**Source texts of formatted documents:**
=-=-=-=-=

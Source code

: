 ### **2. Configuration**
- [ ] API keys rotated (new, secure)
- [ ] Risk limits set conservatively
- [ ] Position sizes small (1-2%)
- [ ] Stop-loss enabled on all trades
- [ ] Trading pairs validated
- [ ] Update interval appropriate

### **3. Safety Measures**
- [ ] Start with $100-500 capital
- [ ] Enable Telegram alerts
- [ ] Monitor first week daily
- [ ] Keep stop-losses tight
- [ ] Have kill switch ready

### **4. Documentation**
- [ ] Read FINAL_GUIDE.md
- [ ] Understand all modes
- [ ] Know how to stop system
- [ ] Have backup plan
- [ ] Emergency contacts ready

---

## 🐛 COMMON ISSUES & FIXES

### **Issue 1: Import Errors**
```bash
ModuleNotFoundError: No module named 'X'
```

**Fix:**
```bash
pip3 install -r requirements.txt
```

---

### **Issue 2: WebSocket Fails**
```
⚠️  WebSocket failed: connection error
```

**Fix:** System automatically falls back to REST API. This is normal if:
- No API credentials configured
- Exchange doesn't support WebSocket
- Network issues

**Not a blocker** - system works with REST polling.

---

=-=-=-=-=

**Task to complete:** Respond with the exact lines running from the one that contains "- [ ] Know how to stop system" through the last line of the data above, and no other lines.

**Reply:**
- [ ] Know how to stop system
- [ ] Have backup plan
- [ ] Emergency contacts ready

---

## 🐛 COMMON ISSUES & FIXES

### **Issue 1: Import Errors**
```bash
ModuleNotFoundError: No module named 'X'
```

**Fix:**
```bash
pip3 install -r requirements.txt
```

---

### **Issue 2: WebSocket Fails**
```
⚠️  WebSocket failed: connection error
```

**Fix:** System automatically falls back to REST API. This is normal if:
- No API credentials configured
- Exchange doesn't support WebSocket
- Network issues

**Not a blocker** - system works with REST polling.

---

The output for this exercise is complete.